El wokismo —este carnaval de absurdas pasiones identitarias en contra de la razón— ha recalado en los países anglosajones norteamericanos con una intensidad cuanto menos anormal. De todas las naciones de Occidente, y aunque es verdad que hay una competición feroz por ver quién incorpora antes la mayor memez woke, los Estados Unidos y Canadá llevan ventaja. No hay más que darse un paseo por cualquiera de sus campus universitarios para darse cuenta de que la generación que hoy estudia —más o menos— y que a medio plazo está llamada a mandar vive en un mundo irreal de ofensas y sentimientos inventados que nada tiene que ver con el mundo real y con el que chocará de una manera frustrante y es posible que catastrófica.
Estados Unidos y Canadá, insistimos, llevan ventaja. O mejor dicho, llevaban. Un nuevo competidor, Gran Bretaña, ha entrado en el juego woke de la diversidad y la justicia racial con una fuerza desatada.

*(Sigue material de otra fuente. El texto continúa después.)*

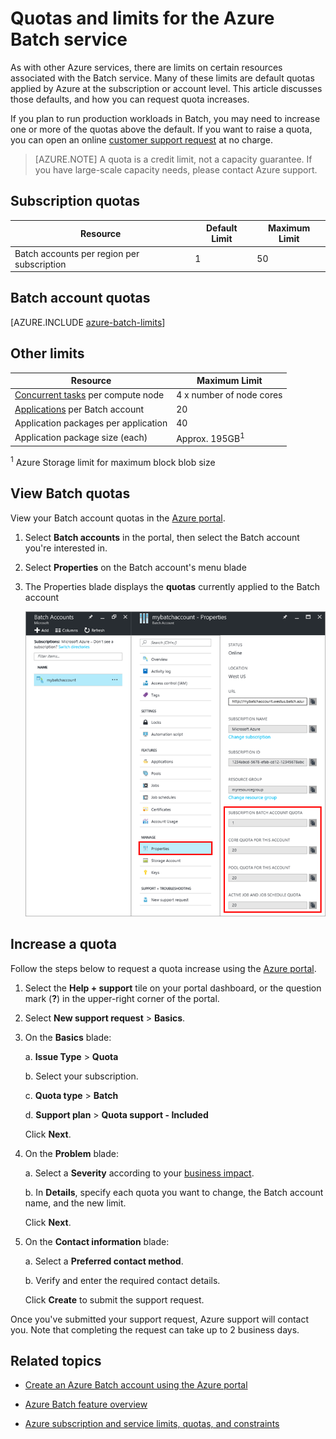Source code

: <properties
	pageTitle="Batch service quotas and limits | Microsoft Azure"
	description="Learn about default Azure Batch quotas, limits, and constraints, and how to request quota increases"
	services="batch"
	documentationCenter=""
	authors="mmacy"
	manager="timlt"
	editor=""/>

<tags
	ms.service="batch"
	ms.workload="big-compute"
	ms.tgt_pltfrm="na"
	ms.devlang="na"
	ms.topic="article"
	ms.date="09/10/2016"
	ms.author="marsma"/>

# Quotas and limits for the Azure Batch service

As with other Azure services, there are limits on certain resources associated with the Batch service. Many of these limits are default quotas applied by Azure at the subscription or account level. This article discusses those defaults, and how you can request quota increases.

If you plan to run production workloads in Batch, you may need to increase one or more of the quotas above the default. If you want to raise a quota, you can open an online [customer support request](#increase-a-quota) at no charge.

>[AZURE.NOTE] A quota is a credit limit, not a capacity guarantee. If you have large-scale capacity needs, please contact Azure support.

## Subscription quotas
**Resource**|**Default Limit**|**Maximum Limit**
---|---|---
Batch accounts per region per subscription | 1 | 50

## Batch account quotas
[AZURE.INCLUDE [azure-batch-limits](../../includes/azure-batch-limits.md)]

## Other limits
**Resource**|**Maximum Limit**
---|---
[Concurrent tasks](batch-parallel-node-tasks.md) per compute node | 4 x number of node cores
[Applications](batch-application-packages.md) per Batch account        | 20
Application packages per application  | 40
Application package size (each)       | Approx. 195GB<sup>1</sup>

<sup>1</sup> Azure Storage limit for maximum block blob size

## View Batch quotas

View your Batch account quotas in the [Azure portal][portal].

1. Select **Batch accounts** in the portal, then select the Batch account you're interested in.

2. Select **Properties** on the Batch account's menu blade

3. The Properties blade displays the **quotas** currently applied to the Batch account

	![Batch account quotas][account_quotas]

## Increase a quota

Follow the steps below to request a quota increase using the [Azure portal][portal].

1. Select the **Help + support** tile on your portal dashboard, or the question mark (**?**) in the upper-right corner of the portal.

2. Select **New support request** > **Basics**.

3. On the **Basics** blade:

	a. **Issue Type** > **Quota**

	b. Select your subscription.

	c. **Quota type** > **Batch**

	d. **Support plan** > **Quota support - Included**

	Click **Next**.

4. On the **Problem** blade:

	a. Select a **Severity** according to your [business impact][support_sev].

	b. In **Details**, specify each quota you want to change, the Batch account name, and the new limit.

	Click **Next**.

5. On the **Contact information** blade:

	a. Select a **Preferred contact method**.

	b. Verify and enter the required contact details.

	Click **Create** to submit the support request.

Once you've submitted your support request, Azure support will contact you. Note that completing the request can take up to 2 business days.

## Related topics

* [Create an Azure Batch account using the Azure portal](batch-account-create-portal.md)

* [Azure Batch feature overview](batch-api-basics.md)

* [Azure subscription and service limits, quotas, and constraints](../azure-subscription-service-limits.md)

[portal]: https://portal.azure.com
[portal_classic_increase]: https://azure.microsoft.com/blog/2014/06/04/azure-limits-quotas-increase-requests/
[support_sev]: http://aka.ms/supportseverity

[account_quotas]: ./media/batch-quota-limit/accountquota_portal.PNG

No nos referimos, aunque también, a la profusión de productos audiovisuales en los que determinadas minorías, muy en especial la minoría negra y LGTBI están siendo exaltadas hasta el ridículo de la tergiversación histórica o literaria. Por fortuna, estas modas raciales o sexuales de alteración absurda del rigor histórico necesitan tanto el favor del público como financiación privada que busca el beneficio económico. Sin lo primero, no hay lo segundo. No hay que ser el Oráculo de Delfos para predecir que los tiempos de una Ana Bolena de tez oscura serán efímeros y el wokismo cinematográfico y televisivo sólo sobrevivirá, si es que lo consigue, en el mundo de los guiones de fantasía. Aquí, en España, ya se ha visto el ridículo que se consigue cuando alguien toma a una figura histórica ajena por completo a la contienda política como un marino castellano de Guetaria de principios del siglo XVI como Juan Sebastián Elcano, y lo convierte en un izquierdista… doscientos años antes de que naciera el concepto de derecha e izquierda Juramento del Juego de Pelota de por medio.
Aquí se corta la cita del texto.